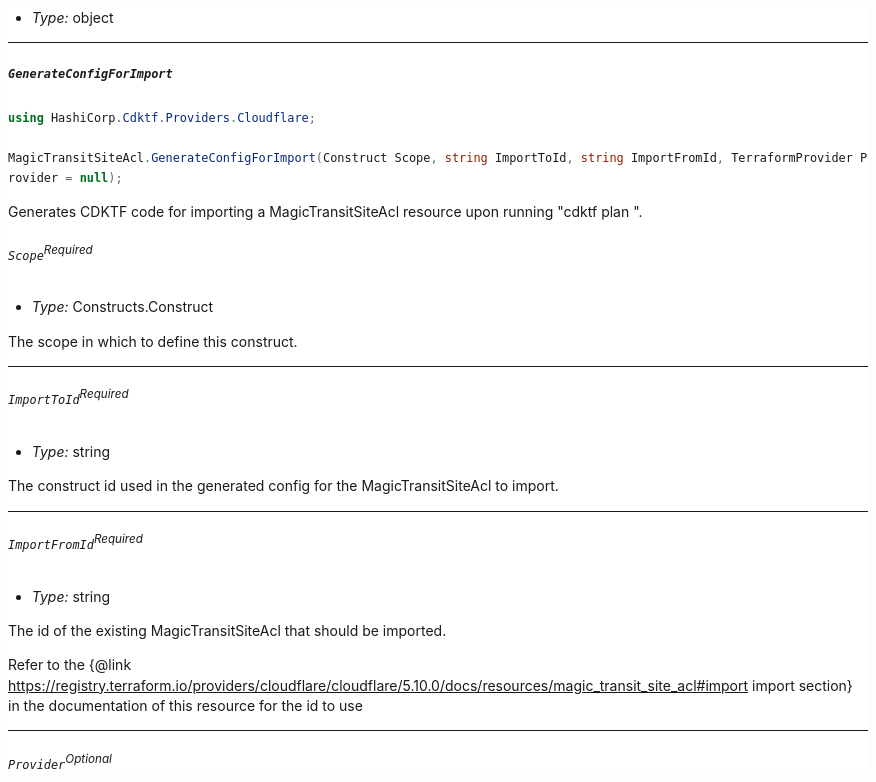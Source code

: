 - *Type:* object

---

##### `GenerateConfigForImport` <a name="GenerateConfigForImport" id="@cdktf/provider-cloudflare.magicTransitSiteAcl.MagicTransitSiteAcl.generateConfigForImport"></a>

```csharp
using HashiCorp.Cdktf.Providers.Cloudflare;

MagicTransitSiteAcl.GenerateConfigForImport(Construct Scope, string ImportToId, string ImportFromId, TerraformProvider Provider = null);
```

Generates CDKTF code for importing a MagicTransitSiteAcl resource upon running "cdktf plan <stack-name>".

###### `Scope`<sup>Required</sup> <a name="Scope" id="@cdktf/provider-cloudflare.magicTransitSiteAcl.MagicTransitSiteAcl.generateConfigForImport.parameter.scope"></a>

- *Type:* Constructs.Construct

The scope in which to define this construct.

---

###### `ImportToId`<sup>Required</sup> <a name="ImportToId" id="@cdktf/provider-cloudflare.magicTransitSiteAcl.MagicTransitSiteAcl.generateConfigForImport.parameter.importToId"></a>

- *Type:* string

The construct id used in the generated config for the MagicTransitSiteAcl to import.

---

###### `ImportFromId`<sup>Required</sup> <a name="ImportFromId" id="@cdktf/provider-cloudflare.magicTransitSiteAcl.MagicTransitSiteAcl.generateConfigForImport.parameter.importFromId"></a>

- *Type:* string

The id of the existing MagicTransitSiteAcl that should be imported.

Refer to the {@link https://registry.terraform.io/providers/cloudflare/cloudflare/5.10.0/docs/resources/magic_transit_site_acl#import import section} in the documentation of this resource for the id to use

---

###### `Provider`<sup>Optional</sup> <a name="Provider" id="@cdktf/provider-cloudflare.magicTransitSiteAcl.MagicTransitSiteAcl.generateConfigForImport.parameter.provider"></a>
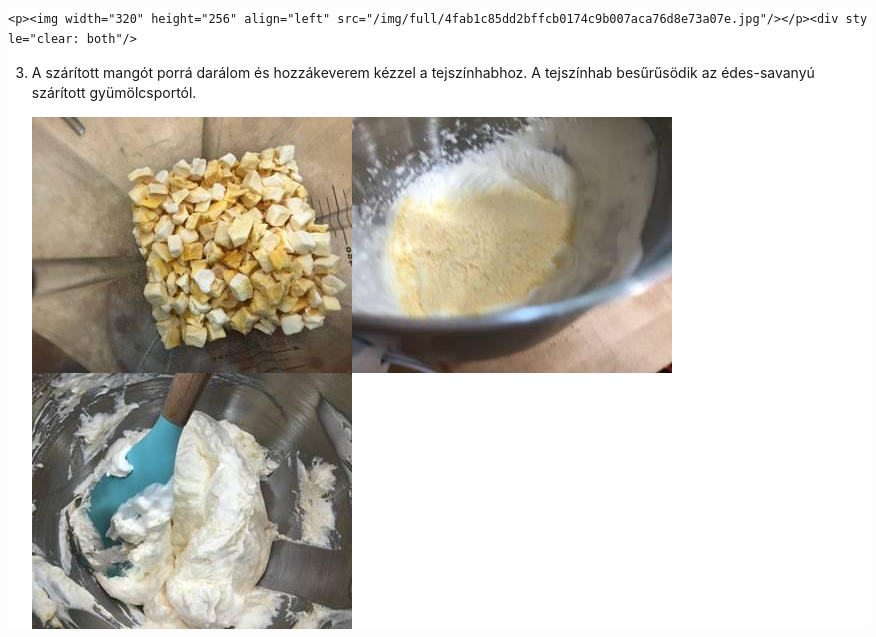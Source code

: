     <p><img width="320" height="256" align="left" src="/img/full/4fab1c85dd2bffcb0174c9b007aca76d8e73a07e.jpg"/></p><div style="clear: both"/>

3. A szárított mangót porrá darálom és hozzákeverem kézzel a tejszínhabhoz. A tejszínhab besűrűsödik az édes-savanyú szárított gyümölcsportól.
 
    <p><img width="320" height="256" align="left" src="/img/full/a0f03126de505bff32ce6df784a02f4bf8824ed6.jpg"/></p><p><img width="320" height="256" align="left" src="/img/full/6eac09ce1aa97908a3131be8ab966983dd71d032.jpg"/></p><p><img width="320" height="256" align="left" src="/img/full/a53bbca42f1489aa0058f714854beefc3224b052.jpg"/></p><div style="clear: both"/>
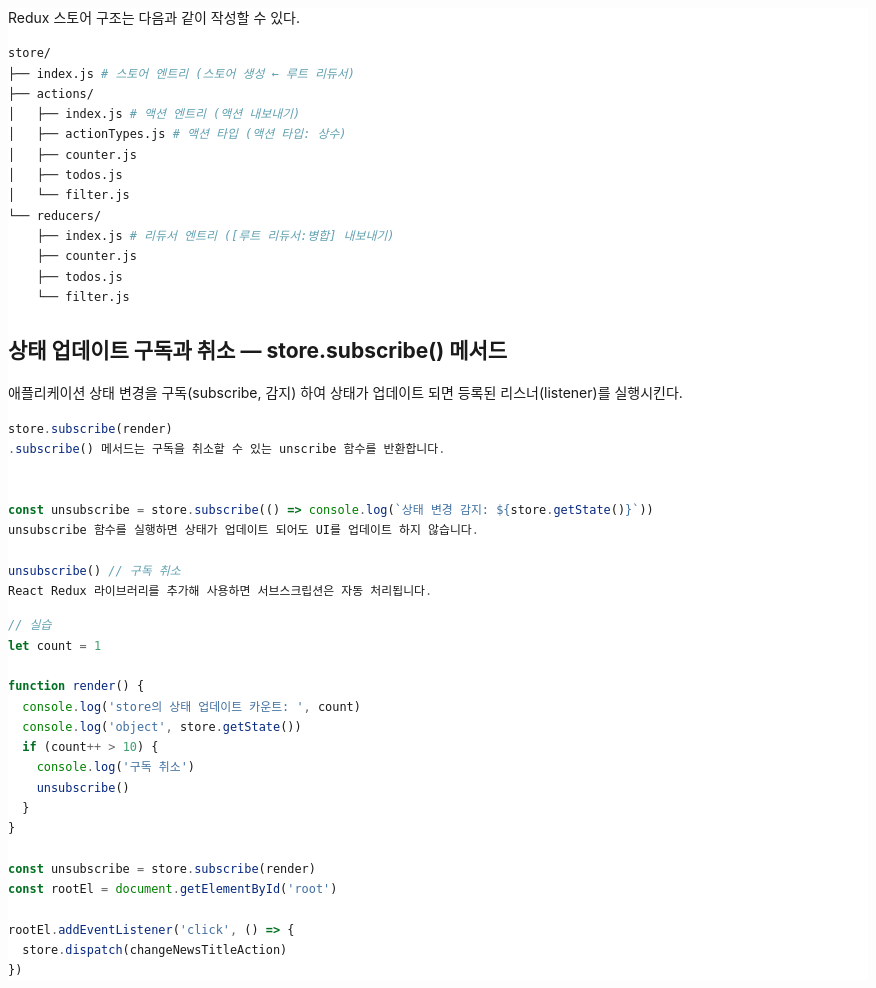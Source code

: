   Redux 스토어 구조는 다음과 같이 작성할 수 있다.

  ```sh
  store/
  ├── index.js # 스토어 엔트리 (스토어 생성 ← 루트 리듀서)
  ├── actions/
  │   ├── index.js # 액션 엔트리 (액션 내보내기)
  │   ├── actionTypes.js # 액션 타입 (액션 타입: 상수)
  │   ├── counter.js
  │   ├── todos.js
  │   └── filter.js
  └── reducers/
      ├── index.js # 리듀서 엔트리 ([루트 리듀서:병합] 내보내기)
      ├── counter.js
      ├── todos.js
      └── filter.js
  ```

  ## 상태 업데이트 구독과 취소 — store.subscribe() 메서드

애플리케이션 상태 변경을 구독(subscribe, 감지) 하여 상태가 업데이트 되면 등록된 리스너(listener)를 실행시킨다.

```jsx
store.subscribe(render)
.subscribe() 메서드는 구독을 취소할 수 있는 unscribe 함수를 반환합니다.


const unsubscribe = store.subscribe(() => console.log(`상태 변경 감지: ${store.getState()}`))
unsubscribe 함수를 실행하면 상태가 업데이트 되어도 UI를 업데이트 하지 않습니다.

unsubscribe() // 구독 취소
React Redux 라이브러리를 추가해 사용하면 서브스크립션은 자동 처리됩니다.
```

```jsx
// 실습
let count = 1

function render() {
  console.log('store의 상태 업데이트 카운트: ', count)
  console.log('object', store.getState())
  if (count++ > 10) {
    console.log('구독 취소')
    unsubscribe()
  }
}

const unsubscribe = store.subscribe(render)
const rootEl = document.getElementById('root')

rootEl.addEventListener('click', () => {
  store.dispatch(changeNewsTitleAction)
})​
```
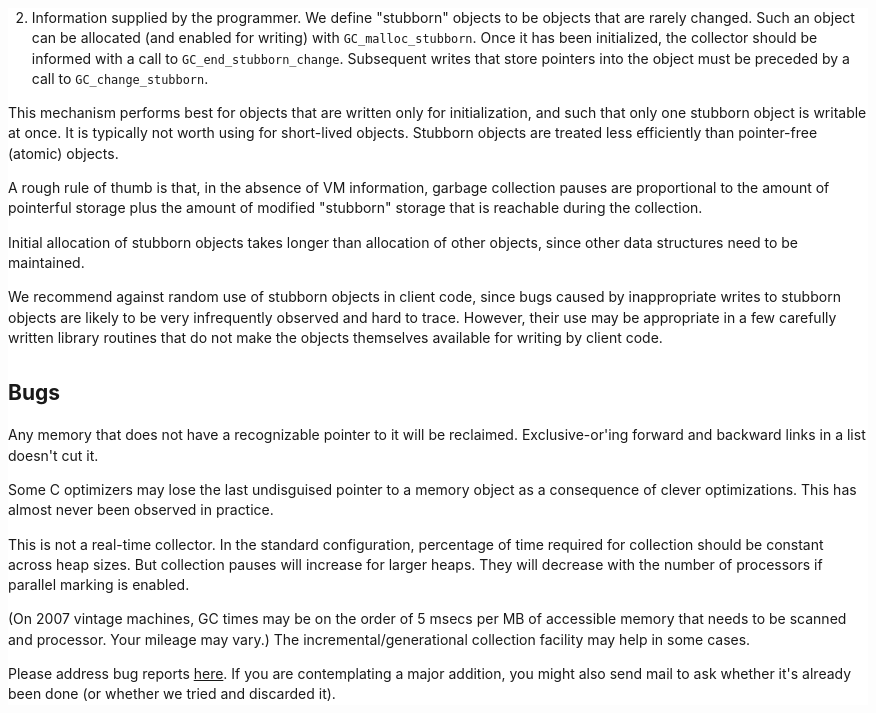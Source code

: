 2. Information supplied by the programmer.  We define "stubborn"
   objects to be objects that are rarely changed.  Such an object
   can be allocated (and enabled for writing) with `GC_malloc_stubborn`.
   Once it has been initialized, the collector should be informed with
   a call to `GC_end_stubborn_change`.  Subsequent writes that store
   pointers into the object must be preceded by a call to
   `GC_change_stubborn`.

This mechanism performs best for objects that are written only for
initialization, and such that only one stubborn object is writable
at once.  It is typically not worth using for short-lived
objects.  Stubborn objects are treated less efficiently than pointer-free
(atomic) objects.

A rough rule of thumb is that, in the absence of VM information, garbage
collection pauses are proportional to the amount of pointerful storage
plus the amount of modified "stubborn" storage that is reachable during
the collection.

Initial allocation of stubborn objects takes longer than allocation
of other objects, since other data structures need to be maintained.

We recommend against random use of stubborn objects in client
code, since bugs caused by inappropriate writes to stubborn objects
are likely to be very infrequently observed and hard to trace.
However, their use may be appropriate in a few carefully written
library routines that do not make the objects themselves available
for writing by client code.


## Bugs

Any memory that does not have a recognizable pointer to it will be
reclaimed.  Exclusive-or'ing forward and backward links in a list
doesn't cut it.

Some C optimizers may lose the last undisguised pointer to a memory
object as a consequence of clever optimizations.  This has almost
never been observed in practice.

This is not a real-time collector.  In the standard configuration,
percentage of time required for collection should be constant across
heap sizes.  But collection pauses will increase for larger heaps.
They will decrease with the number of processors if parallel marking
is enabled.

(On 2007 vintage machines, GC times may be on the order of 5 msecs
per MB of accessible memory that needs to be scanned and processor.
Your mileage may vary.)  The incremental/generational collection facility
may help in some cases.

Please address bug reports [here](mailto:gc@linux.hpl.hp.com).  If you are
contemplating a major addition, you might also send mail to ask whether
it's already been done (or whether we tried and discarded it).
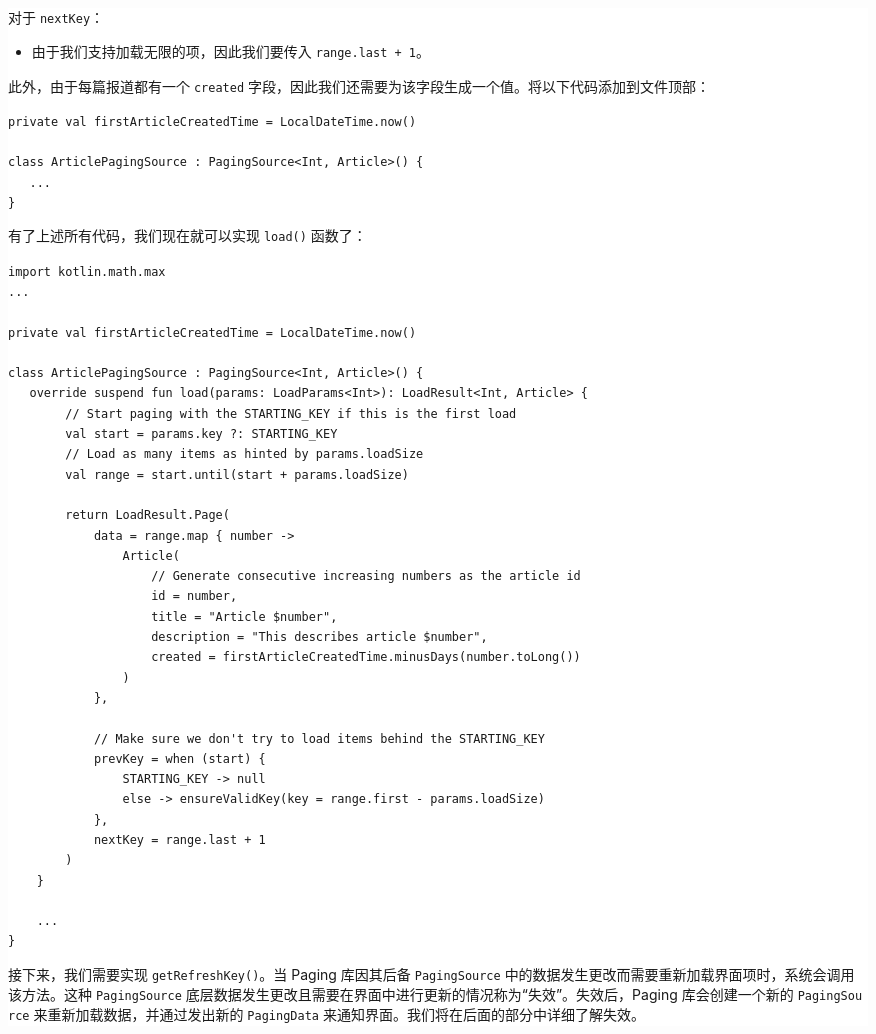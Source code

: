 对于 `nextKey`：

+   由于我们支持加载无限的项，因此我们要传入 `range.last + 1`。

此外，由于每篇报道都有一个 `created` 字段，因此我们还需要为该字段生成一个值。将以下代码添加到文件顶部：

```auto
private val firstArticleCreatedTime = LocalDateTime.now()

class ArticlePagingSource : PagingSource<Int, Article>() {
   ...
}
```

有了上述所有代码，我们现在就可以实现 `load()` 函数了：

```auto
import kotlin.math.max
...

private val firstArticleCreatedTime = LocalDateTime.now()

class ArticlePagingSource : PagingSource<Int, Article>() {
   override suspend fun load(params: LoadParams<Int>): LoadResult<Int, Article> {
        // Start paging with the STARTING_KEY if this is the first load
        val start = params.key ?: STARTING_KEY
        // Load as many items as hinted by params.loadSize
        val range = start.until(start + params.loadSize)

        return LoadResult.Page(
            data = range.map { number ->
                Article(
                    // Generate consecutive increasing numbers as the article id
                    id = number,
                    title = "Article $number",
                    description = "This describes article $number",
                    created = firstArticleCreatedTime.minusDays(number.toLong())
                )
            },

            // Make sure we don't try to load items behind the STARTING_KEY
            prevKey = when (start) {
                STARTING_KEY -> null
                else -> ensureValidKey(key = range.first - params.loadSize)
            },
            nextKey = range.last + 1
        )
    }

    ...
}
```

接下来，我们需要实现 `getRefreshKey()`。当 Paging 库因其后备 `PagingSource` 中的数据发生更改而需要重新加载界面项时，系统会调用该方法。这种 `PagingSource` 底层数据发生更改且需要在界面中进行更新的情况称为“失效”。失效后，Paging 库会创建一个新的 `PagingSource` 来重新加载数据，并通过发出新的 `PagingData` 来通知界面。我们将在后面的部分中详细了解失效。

________________

» **Exercise**
Would you retype exactly the lines above, from the line with "Once it has" to the line with "plus the amount", with both end lines kept and nothing more?

» **Solution to this problem**
   Once it has been initialized, the collector should be informed with
   a call to `GC_end_stubborn_change`.  Subsequent writes that store
   pointers into the object must be preceded by a call to
   `GC_change_stubborn`.

This mechanism performs best for objects that are written only for
initialization, and such that only one stubborn object is writable
at once.  It is typically not worth using for short-lived
objects.  Stubborn objects are treated less efficiently than pointer-free
(atomic) objects.

A rough rule of thumb is that, in the absence of VM information, garbage
collection pauses are proportional to the amount of pointerful storage
plus the amount of modified "stubborn" storage that is reachable during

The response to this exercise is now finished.